Венедиктов или достопамятные события жизни моей

ГЛАВА I

С недавних пор Плутарх сделался излюбленным и единственным чтением моим. Сознаться должен, что подвиги аттических героев немного однообразны, и описания бесчисленных битв не раз утомляли меня.

Сколько, однако, неувядаемой прелести находит читатель в страницах, посвященных благородному Титу Фламинину, пылкому Алькибиаду, яростному Пирру, царю эпирскому, и сонму им подобных.

Созерцая жизни великие, невольно думаешь и о своей, давно прожитой и тускло догорающей ныне.

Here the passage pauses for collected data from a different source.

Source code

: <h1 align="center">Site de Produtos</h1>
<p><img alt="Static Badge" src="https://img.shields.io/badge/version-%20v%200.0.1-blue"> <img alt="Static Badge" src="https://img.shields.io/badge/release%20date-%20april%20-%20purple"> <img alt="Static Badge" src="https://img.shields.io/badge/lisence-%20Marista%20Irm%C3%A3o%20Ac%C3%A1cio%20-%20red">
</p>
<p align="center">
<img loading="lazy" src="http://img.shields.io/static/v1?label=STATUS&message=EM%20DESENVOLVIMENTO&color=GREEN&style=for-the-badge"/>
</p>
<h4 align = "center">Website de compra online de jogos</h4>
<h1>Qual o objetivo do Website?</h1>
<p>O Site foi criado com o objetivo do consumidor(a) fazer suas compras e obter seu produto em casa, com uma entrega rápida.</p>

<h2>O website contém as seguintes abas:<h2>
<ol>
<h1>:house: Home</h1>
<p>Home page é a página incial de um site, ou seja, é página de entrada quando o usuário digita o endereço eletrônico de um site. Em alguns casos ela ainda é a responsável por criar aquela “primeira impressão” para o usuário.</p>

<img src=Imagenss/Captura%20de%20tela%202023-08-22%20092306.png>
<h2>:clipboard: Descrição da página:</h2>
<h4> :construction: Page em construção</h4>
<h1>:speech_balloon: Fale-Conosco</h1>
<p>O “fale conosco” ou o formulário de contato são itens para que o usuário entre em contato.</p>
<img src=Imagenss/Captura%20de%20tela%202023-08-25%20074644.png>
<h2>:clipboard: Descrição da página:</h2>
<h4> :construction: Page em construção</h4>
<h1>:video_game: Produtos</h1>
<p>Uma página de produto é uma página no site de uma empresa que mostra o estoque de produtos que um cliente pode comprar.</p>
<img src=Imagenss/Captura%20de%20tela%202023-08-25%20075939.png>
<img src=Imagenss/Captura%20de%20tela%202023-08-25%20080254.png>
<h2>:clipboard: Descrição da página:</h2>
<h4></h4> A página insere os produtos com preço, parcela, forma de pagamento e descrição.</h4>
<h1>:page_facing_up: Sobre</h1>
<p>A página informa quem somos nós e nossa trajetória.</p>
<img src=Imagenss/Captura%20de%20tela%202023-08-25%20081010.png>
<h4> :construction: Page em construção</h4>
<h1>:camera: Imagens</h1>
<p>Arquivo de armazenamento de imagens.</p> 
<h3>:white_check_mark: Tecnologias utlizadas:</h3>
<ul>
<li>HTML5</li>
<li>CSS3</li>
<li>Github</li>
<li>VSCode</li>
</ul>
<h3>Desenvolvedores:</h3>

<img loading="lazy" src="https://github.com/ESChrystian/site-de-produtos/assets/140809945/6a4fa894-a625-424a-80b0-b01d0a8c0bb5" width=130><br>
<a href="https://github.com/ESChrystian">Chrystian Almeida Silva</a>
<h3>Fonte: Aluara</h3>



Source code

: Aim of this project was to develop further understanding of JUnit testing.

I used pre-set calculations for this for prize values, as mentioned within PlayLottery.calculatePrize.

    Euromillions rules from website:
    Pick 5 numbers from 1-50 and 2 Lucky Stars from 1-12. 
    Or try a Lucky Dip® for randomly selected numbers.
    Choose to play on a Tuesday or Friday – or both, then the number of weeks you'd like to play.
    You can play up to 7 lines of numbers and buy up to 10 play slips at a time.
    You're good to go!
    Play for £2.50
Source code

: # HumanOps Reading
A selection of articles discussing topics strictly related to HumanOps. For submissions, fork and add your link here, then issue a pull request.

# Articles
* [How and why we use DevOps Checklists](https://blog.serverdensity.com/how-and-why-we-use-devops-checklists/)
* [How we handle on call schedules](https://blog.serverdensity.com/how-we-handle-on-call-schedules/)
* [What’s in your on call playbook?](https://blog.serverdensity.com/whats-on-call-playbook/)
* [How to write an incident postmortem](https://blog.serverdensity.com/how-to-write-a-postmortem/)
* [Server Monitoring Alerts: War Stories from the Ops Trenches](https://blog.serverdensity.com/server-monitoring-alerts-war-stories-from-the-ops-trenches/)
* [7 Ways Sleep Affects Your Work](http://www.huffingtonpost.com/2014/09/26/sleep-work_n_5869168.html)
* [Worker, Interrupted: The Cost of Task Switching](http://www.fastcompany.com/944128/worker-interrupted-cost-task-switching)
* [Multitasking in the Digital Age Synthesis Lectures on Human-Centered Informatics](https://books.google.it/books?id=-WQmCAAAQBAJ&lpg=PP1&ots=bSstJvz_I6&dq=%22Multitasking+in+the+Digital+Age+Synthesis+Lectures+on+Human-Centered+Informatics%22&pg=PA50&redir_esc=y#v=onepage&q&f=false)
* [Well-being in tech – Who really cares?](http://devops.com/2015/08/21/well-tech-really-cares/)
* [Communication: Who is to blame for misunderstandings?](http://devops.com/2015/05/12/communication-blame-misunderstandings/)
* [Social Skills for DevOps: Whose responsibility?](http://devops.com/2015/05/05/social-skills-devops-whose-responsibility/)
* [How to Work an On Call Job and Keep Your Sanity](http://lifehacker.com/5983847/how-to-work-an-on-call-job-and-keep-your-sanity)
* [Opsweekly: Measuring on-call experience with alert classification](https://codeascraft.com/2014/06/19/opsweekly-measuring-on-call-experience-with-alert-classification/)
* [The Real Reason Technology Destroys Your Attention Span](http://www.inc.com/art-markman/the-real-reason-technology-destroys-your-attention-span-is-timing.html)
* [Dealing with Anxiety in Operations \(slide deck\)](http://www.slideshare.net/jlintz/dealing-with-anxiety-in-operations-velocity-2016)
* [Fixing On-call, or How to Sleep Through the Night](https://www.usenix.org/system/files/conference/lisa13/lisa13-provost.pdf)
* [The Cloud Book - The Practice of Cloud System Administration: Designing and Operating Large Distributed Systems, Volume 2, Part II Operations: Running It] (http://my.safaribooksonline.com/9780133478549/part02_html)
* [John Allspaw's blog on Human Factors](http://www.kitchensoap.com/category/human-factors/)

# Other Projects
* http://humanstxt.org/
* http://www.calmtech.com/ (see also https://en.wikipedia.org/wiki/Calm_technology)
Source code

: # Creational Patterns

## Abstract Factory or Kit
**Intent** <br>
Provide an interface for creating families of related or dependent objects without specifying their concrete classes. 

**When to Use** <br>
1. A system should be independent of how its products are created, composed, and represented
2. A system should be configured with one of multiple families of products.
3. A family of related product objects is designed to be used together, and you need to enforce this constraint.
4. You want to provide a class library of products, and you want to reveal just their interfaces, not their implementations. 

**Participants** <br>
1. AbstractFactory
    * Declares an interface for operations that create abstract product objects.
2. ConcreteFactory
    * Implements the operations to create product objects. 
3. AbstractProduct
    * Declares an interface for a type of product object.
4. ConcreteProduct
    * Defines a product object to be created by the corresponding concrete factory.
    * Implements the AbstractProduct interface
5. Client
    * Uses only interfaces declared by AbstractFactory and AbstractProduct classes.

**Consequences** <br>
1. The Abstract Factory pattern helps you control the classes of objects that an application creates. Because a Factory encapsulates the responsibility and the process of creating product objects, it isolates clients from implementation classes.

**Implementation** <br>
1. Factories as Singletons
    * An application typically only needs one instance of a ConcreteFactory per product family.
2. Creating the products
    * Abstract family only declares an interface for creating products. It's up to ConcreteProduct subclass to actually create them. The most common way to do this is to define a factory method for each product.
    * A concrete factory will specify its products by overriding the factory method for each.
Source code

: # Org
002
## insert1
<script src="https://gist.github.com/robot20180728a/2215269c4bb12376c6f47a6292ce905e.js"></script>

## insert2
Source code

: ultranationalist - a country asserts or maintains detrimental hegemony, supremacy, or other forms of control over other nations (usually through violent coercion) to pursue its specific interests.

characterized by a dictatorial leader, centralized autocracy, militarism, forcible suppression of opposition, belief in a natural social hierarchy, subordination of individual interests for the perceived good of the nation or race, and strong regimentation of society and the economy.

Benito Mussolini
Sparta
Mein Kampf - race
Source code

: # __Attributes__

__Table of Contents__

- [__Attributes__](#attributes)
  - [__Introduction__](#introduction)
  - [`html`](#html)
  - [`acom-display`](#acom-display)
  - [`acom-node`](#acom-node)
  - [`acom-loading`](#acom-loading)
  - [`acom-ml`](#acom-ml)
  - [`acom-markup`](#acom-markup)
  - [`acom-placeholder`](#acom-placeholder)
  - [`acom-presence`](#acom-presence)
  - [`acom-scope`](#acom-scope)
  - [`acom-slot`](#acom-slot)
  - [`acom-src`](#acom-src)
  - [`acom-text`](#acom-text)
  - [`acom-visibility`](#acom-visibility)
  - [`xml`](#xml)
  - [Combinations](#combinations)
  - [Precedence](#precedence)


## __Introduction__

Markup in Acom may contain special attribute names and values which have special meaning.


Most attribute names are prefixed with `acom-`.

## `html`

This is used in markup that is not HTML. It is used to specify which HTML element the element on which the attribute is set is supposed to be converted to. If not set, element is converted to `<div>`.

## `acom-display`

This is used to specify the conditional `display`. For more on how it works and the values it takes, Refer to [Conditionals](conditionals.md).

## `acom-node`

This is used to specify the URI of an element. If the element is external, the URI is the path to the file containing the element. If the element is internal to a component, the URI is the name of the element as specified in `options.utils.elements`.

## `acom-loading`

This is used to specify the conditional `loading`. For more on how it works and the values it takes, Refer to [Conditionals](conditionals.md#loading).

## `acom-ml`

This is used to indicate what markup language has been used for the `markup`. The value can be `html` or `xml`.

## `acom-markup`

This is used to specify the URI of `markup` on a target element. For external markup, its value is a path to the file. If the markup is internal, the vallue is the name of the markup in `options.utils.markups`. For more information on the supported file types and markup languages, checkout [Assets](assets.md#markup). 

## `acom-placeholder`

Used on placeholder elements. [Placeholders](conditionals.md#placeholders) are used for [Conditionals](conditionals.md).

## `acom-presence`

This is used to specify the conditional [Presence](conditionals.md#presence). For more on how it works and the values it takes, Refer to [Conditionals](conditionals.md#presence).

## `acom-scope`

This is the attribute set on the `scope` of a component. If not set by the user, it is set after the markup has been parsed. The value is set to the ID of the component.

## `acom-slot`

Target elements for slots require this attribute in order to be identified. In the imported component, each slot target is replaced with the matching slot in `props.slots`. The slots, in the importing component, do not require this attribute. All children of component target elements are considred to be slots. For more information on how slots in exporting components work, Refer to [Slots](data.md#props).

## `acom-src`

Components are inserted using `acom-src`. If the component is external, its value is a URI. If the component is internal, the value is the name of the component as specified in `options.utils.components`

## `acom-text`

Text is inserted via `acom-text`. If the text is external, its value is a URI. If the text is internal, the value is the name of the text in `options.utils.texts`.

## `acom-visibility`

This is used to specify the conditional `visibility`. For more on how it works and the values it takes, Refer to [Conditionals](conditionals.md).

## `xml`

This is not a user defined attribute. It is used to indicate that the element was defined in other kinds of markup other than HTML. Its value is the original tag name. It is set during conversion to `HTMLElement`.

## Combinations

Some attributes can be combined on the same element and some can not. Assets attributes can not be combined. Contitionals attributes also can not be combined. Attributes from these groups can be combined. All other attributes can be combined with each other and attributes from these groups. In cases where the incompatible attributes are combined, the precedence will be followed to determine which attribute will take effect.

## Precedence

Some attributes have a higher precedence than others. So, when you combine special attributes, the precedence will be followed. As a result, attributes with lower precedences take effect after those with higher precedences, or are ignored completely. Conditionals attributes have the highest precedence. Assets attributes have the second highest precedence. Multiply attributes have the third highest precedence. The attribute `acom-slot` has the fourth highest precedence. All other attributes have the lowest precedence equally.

Гуляя по вечерам по склонам берегов москворецких, смотря, как тени от облаков скользят по лугам Луцкого, как поднимается лениво Барвихинское стадо, наблюдая яблони, ветви которых гнутся от тяжести плодов, вспоминаешь весенние душистые цветы, дышавшие запахом сладким на этих же ветвях в минувшем мае, и ощущаешь чувственно, как все течет на путях жизни.

Начинаешь думать, что не в сражениях только дело и не в мудростифилософов, но и в букашке каждой, живущей под солнцем, и что перед лицом Господа собственная наша жизнь не менее достопамятна, чем битва саламинская или подвиги Юлия.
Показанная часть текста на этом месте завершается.